Le sommeil les gagnait, ils respiraient en cadence, ils avaient chaud. On aurait cru deux oisillons blottis l’un contre l’autre dans un nid de plumes douillettes alors qu’ils reposaient sur le sol boueux d’une venelle crasseuse. Soudainement un bruit sourd venu d’en dessous de nulle part les fit sursauter, une tuile s’écrasa à côté d’eux, puis une seconde, puis plusieurs à la fois. Très vite des éclats d’argile dure les griffèrent ou crépitèrent sur les murs. En cette nuit de 1451 la terre tremblait violemment et Venise vacillait. Puis une pluie de pierres folles, de plus en plus lourdes, arrachées aux murs branlants des maisons, une pluie de caillasses, une pluie tueuse, s’abattit sur eux. Les deux jeunes gens terrorisés ne comprenaient pas ce qui se passait, les yeux levés ils voyaient trembler les étoiles, c’était comme si le ciel s’effondrait, comme s’il se désintégrait, et des pans entiers de la voûte céleste, noirs comme la peste, s’écroulaient sur la ville. Une tuile tranchante heurta le crâne de Florentine, le sang gicla et lui brouilla la vue, elle s’écroula à demi inconsciente. Zanca se jeta sur elle, la terreur l’avait gagné, ce qui advenait dépassait son entendement, mais dans un réflexe qu’il ne réfléchît pas il protégea de son long corps maladroit la petite blessée. Et se mit à pleurer.
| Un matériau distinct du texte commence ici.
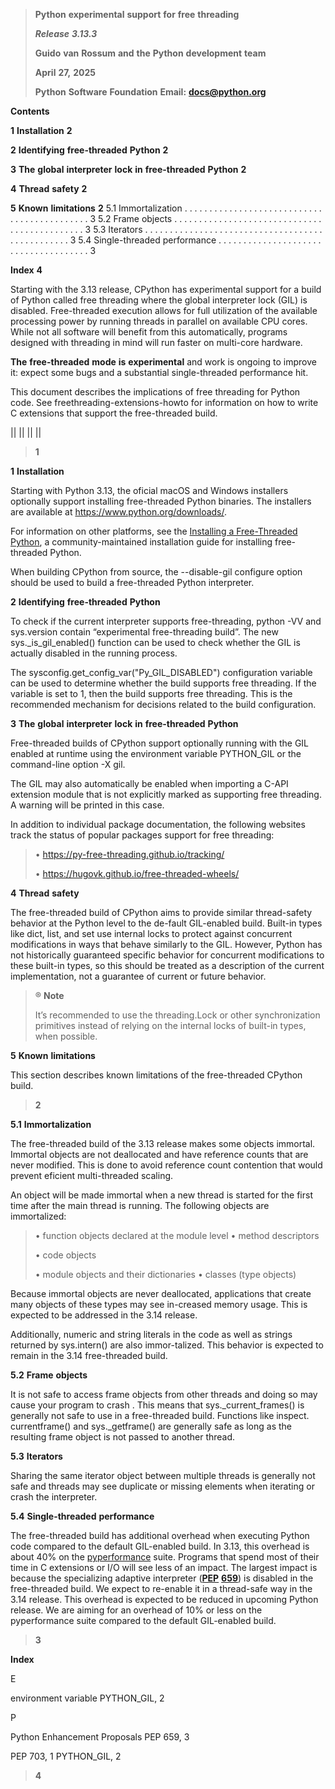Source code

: > **Python** **experimental** **support** **for** **free** **threading**
>
> ***Release*** ***3.13.3***
>
> **Guido** **van** **Rossum** **and** **the** **Python**
> **development** **team**
>
> **April** **27,** **2025**
>
> **Python** **Software** **Foundation** **Email:** **docs@python.org**

**Contents**

**1** **Installation** **2**

**2** **Identifying** **free-threaded** **Python** **2**

**3** **The** **global** **interpreter** **lock** **in**
**free-threaded** **Python** **2**

**4** **Thread** **safety** **2**

**5** **Known** **limitations** **2** 5.1 Immortalization . . . . . . .
. . . . . . . . . . . . . . . . . . . . . . . . . . . . . . . . . . . .
. 3 5.2 Frame objects . . . . . . . . . . . . . . . . . . . . . . . . .
. . . . . . . . . . . . . . . . . . . . 3 5.3 Iterators . . . . . . . .
. . . . . . . . . . . . . . . . . . . . . . . . . . . . . . . . . . . .
. . . . 3 5.4 Single-threaded performance . . . . . . . . . . . . . . .
. . . . . . . . . . . . . . . . . . . . . . 3

**Index** **4**

Starting with the 3.13 release, CPython has experimental support for a
build of Python called free threading where the global interpreter lock
(GIL) is disabled. Free-threaded execution allows for full utilization
of the available processing power by running threads in parallel on
available CPU cores. While not all software will benefit from this
automatically, programs designed with threading in mind will run faster
on multi-core hardware.

**The** **free-threaded** **mode** **is** **experimental** and work is
ongoing to improve it: expect some bugs and a substantial
single-threaded performance hit.

This document describes the implications of free threading for Python
code. See freethreading-extensions-howto for information on how to write
C extensions that support the free-threaded build.

||
||
||
||

> **1**

**1** **Installation**

Starting with Python 3.13, the oficial macOS and Windows installers
optionally support installing free-threaded Python binaries. The
installers are available at <https://www.python.org/downloads/>.

For information on other platforms, see the [Installing a Free-Threaded
Python](https://py-free-threading.github.io/installing_cpython/), a
community-maintained installation guide for installing free-threaded
Python.

When building CPython from source, the --disable-gil configure option
should be used to build a free-threaded Python interpreter.

**2** **Identifying** **free-threaded** **Python**

To check if the current interpreter supports free-threading, python -VV
and sys.version contain “experimental free-threading build”. The new
sys.\_is_gil_enabled() function can be used to check whether the GIL is
actually disabled in the running process.

The sysconfig.get_config_var("Py_GIL_DISABLED") configuration variable
can be used to determine whether the build supports free threading. If
the variable is set to 1, then the build supports free threading. This
is the recommended mechanism for decisions related to the build
configuration.

**3** **The** **global** **interpreter** **lock** **in**
**free-threaded** **Python**

Free-threaded builds of CPython support optionally running with the GIL
enabled at runtime using the environment variable PYTHON_GIL or the
command-line option -X gil.

The GIL may also automatically be enabled when importing a C-API
extension module that is not explicitly marked as supporting free
threading. A warning will be printed in this case.

In addition to individual package documentation, the following websites
track the status of popular packages support for free threading:

> • <https://py-free-threading.github.io/tracking/>
>
> • <https://hugovk.github.io/free-threaded-wheels/>

**4** **Thread** **safety**

The free-threaded build of CPython aims to provide similar thread-safety
behavior at the Python level to the de-fault GIL-enabled build. Built-in
types like dict, list, and set use internal locks to protect against
concurrent modifications in ways that behave similarly to the GIL.
However, Python has not historically guaranteed specific behavior for
concurrent modifications to these built-in types, so this should be
treated as a description of the current implementation, not a guarantee
of current or future behavior.

> ® **Note**
>
> It’s recommended to use the threading.Lock or other synchronization
> primitives instead of relying on the internal locks of built-in types,
> when possible.

**5** **Known** **limitations**

This section describes known limitations of the free-threaded CPython
build.

> **2**

**5.1** **Immortalization**

The free-threaded build of the 3.13 release makes some objects immortal.
Immortal objects are not deallocated and have reference counts that are
never modified. This is done to avoid reference count contention that
would prevent eficient multi-threaded scaling.

An object will be made immortal when a new thread is started for the
first time after the main thread is running. The following objects are
immortalized:

> • function objects declared at the module level • method descriptors
>
> • code objects
>
> • module objects and their dictionaries • classes (type objects)

Because immortal objects are never deallocated, applications that create
many objects of these types may see in-creased memory usage. This is
expected to be addressed in the 3.14 release.

Additionally, numeric and string literals in the code as well as strings
returned by sys.intern() are also immor-talized. This behavior is
expected to remain in the 3.14 free-threaded build.

**5.2** **Frame** **objects**

It is not safe to access frame objects from other threads and doing so
may cause your program to crash . This means that sys.\_current_frames()
is generally not safe to use in a free-threaded build. Functions like
inspect. currentframe() and sys.\_getframe() are generally safe as long
as the resulting frame object is not passed to another thread.

**5.3** **Iterators**

Sharing the same iterator object between multiple threads is generally
not safe and threads may see duplicate or missing elements when
iterating or crash the interpreter.

**5.4** **Single-threaded** **performance**

The free-threaded build has additional overhead when executing Python
code compared to the default GIL-enabled build. In 3.13, this overhead
is about 40% on the
[pyperformance](https://pyperformance.readthedocs.io/) suite. Programs
that spend most of their time in C extensions or I/O will see less of an
impact. The largest impact is because the specializing adaptive
interpreter ([**PEP**](https://peps.python.org/pep-0659/)
[**659**](https://peps.python.org/pep-0659/)) is disabled in the
free-threaded build. We expect to re-enable it in a thread-safe way in
the 3.14 release. This overhead is expected to be reduced in upcoming
Python release. We are aiming for an overhead of 10% or less on the
pyperformance suite compared to the default GIL-enabled build.

> **3**

**Index**

E

environment variable PYTHON_GIL, 2

P

Python Enhancement Proposals PEP 659, 3

PEP 703, 1 PYTHON_GIL, 2

> **4**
La terre trembla à nouveau, plus longuement cette fois, la pluie de gravats s’intensifia, ça tombait de tous côtés, le garçon sentit jusqu’au plus profond de ses os la terrible rage des éléments, il s’allongea plus encore sur le corps de la jouvencelle inconsciente, et lui qui avait toujours détesté les croyants, leurs bondieuseries et les fastes insolents de l’église toute puissante, se mit à prier comme le dernier des pleutres. L’amour le submergeait, il promit à Dieu, à cette puissance voilée qui hurlait sa rage à la face des hommes en cette nuit de terreur, d’endurer les plus atroces supplices, il jura de jeûner aux pieds de Saint Marc, à laisser fondre jusqu’à ses os s’il l’exigeait. Mais Dieu demeurait sourd, inflexible et cruel, la terre en folie voulait exterminer cette race maudite, Dieu n’avait plus foi en l’homme.
Les hauts murs surplombant le couple enlacé qui ne faisait plus qu’un seul corps cédèrent d’un coup et s’écroulèrent lourdement autour des amants qui ne le seraient jamais. Et Zanca crut au miracle, Dieu les épargnait ! Mais la dernière pierre, plus lourde que la Marangona du campanile de Saint Marc, juste après que le silence fut revenu, écrabouilla les têtes fragiles des deux enfants. Dans Venise apaisée, seuls les cris des blessés épargnés par la fureur des cieux résonnaient encore.
Bien à l’abri dans les caves de son fastueux palais, Franceso Foscari, pensif, se resservit un verre de ce succulent vin de Vénétie qu’il affectionnait tant. Ses armées finiraient bientôt, une fois la terre calmée, par venir à bout de ces Lombards détestés. Dans la pièce d’à côté, les premiers bubons de la peste noire rongeait déjà les enfants du Doge …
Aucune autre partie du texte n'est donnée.